**WHAT YOU WILL DO**
If a line in the records contains the string "edges", show that line.
[PROVIDED RECORDS]
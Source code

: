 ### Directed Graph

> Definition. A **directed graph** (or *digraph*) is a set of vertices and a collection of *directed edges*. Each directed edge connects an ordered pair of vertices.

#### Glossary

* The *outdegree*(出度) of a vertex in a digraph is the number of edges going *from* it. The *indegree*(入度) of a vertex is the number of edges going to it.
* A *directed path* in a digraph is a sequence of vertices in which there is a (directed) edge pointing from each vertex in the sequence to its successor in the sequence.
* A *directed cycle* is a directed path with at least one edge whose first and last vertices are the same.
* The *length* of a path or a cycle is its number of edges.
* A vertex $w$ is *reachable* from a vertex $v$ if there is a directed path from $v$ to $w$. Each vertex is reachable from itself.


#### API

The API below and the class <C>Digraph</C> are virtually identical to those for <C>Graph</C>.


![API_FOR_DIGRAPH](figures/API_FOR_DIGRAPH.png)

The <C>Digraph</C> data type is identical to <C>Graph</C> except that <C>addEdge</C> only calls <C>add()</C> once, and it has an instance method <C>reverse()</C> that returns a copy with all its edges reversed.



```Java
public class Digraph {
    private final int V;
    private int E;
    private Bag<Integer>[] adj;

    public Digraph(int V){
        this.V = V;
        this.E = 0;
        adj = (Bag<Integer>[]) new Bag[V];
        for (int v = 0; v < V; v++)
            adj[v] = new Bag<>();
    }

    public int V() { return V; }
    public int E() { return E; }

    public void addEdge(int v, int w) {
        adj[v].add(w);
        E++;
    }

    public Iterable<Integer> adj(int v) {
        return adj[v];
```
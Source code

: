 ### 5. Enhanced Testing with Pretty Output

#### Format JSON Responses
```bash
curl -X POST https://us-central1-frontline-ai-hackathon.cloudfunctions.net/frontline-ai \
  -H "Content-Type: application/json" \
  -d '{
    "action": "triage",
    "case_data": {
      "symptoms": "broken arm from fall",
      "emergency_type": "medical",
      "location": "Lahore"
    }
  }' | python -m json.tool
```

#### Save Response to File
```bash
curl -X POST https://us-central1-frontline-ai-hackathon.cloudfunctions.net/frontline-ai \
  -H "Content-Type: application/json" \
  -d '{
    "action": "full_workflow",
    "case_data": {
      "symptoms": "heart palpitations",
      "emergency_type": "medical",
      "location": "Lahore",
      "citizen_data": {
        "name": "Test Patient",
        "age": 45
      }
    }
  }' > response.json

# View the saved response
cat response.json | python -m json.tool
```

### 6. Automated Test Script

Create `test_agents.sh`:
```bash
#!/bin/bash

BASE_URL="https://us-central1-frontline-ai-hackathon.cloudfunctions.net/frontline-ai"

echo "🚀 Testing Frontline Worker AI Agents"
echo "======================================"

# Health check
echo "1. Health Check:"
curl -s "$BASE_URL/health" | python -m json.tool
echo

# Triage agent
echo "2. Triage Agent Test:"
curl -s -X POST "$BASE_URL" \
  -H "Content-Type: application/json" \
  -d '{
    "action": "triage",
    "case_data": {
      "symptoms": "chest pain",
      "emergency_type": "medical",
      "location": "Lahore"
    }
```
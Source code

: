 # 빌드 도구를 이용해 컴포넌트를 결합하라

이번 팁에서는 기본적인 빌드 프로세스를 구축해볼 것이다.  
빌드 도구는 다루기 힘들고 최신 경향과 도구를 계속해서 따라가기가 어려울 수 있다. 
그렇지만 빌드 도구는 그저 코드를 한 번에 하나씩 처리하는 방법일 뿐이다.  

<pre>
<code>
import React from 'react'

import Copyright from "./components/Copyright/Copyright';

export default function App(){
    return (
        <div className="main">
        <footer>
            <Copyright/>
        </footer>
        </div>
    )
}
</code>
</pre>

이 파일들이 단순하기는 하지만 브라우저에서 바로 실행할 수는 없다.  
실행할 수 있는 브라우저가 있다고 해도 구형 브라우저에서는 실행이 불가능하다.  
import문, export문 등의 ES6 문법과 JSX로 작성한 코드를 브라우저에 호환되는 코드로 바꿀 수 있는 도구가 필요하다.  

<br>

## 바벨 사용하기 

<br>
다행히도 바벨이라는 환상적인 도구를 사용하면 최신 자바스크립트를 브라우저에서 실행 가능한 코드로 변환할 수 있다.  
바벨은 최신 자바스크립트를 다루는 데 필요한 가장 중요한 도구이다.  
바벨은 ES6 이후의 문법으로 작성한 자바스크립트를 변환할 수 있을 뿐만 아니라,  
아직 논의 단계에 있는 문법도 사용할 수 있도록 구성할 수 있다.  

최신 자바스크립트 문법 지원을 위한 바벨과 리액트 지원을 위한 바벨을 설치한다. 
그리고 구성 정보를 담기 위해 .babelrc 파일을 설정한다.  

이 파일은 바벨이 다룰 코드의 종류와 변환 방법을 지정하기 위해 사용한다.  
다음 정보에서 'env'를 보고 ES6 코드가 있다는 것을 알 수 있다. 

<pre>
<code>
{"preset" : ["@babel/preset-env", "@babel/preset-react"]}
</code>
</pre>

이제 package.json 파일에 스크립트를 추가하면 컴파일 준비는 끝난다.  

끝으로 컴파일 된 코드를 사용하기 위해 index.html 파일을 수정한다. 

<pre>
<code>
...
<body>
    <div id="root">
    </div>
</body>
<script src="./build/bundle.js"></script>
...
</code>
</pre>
[/PROVIDED RECORDS]
[PROVIDED RECORDS]
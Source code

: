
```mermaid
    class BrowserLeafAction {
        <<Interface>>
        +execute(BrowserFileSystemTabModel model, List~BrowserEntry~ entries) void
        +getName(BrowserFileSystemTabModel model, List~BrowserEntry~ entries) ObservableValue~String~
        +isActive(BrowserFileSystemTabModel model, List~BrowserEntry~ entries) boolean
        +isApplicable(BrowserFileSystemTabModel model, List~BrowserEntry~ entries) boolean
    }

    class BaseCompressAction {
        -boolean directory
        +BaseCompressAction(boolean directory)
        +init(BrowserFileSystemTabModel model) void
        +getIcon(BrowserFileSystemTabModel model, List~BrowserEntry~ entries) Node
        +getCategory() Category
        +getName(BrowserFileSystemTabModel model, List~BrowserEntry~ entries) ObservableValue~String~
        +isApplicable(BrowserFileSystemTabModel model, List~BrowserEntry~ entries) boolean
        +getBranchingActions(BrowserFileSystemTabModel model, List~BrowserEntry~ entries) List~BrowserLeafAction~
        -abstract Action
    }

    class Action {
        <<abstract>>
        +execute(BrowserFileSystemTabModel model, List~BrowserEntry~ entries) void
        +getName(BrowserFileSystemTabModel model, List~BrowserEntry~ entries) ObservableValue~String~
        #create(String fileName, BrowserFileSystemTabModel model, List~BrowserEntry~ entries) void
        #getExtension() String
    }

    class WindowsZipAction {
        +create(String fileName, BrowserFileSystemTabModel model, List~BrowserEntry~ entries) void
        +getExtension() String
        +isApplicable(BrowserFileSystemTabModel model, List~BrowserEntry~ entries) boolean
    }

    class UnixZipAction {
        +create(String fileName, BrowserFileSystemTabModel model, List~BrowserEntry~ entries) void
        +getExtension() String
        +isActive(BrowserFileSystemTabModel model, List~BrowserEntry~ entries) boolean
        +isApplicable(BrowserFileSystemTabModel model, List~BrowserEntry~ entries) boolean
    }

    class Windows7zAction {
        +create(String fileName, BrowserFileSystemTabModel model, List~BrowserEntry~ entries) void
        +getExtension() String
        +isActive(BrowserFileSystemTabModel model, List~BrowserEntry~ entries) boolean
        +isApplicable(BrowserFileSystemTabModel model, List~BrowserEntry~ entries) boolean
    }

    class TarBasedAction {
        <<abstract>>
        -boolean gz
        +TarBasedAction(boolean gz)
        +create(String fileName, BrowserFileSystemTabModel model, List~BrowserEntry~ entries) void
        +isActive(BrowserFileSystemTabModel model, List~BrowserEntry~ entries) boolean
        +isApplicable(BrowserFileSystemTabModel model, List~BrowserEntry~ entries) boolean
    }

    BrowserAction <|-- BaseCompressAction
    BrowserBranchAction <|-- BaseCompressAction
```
[/PROVIDED RECORDS]
[PROVIDED RECORDS]
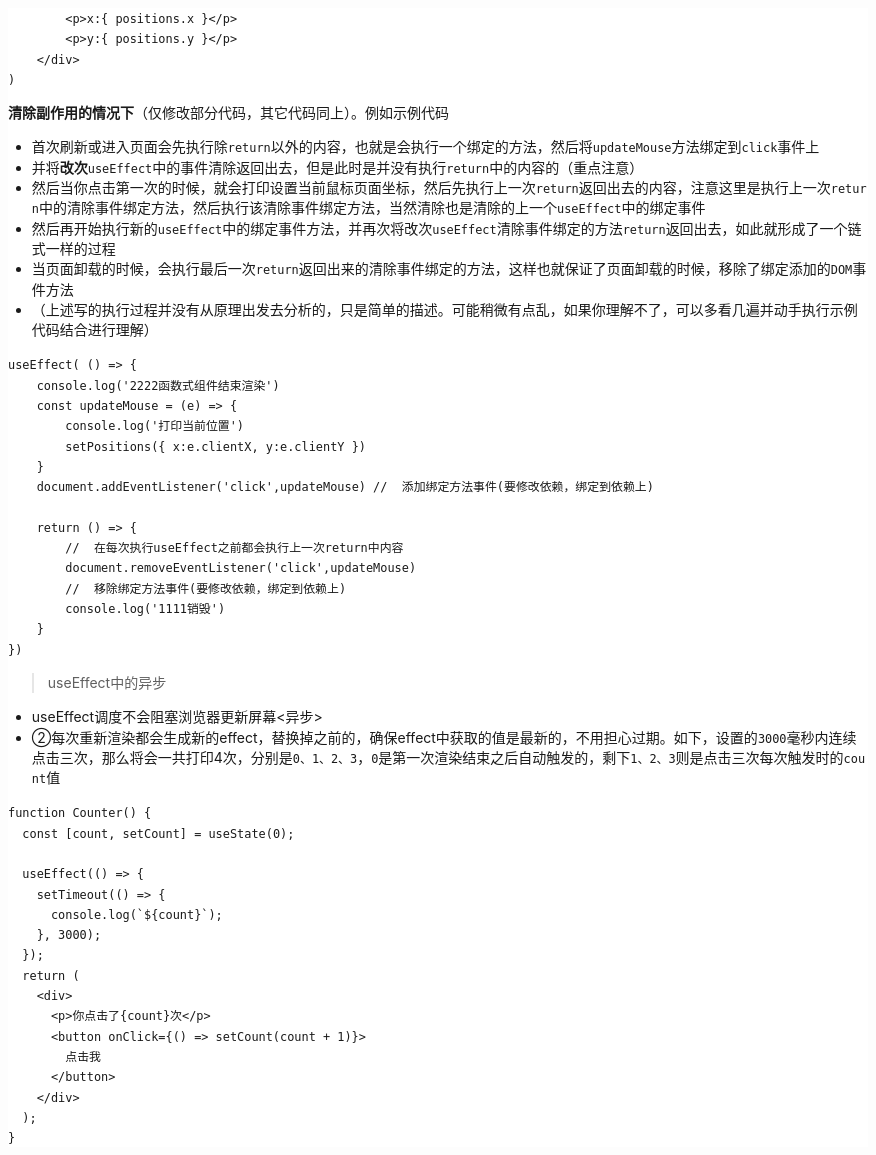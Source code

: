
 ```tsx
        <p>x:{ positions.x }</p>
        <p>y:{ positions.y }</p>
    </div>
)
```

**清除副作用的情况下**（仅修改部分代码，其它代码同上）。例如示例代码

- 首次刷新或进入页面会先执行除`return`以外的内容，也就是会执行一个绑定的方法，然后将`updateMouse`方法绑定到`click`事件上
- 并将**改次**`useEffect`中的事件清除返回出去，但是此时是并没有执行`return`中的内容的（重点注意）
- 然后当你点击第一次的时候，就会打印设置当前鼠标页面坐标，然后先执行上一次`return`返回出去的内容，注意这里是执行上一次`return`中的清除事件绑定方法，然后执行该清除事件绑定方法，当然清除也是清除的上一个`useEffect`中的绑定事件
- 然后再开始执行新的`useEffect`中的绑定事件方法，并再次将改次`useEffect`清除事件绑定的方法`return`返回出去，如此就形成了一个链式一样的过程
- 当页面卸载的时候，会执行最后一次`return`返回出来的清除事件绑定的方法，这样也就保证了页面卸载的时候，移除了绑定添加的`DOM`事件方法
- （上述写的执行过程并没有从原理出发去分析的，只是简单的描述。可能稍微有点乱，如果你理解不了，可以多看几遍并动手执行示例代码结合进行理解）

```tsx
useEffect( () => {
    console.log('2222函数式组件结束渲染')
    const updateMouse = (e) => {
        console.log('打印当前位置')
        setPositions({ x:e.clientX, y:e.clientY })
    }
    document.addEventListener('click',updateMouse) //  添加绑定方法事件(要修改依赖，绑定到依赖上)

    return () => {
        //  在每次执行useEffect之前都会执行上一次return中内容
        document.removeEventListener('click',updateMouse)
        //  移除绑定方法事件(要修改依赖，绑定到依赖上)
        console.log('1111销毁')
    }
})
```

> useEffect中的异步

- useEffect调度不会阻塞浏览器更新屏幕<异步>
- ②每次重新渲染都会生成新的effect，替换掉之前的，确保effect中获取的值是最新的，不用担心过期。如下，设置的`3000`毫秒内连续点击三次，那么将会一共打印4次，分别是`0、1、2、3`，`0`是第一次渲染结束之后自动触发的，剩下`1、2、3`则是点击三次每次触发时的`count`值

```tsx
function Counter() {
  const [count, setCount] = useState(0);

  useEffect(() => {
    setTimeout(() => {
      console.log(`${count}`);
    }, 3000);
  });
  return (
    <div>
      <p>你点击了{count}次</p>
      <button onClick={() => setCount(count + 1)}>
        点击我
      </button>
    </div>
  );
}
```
[/PROVIDED RECORDS]
**YOUR SOLUTION**
> Definition. A **directed graph** (or *digraph*) is a set of vertices and a collection of *directed edges*. Each directed edge connects an ordered pair of vertices.
* The *outdegree*(出度) of a vertex in a digraph is the number of edges going *from* it. The *indegree*(入度) of a vertex is the number of edges going to it.
* The *length* of a path or a cycle is its number of edges.
The <C>Digraph</C> data type is identical to <C>Graph</C> except that <C>addEdge</C> only calls <C>add()</C> once, and it has an instance method <C>reverse()</C> that returns a copy with all its edges reversed.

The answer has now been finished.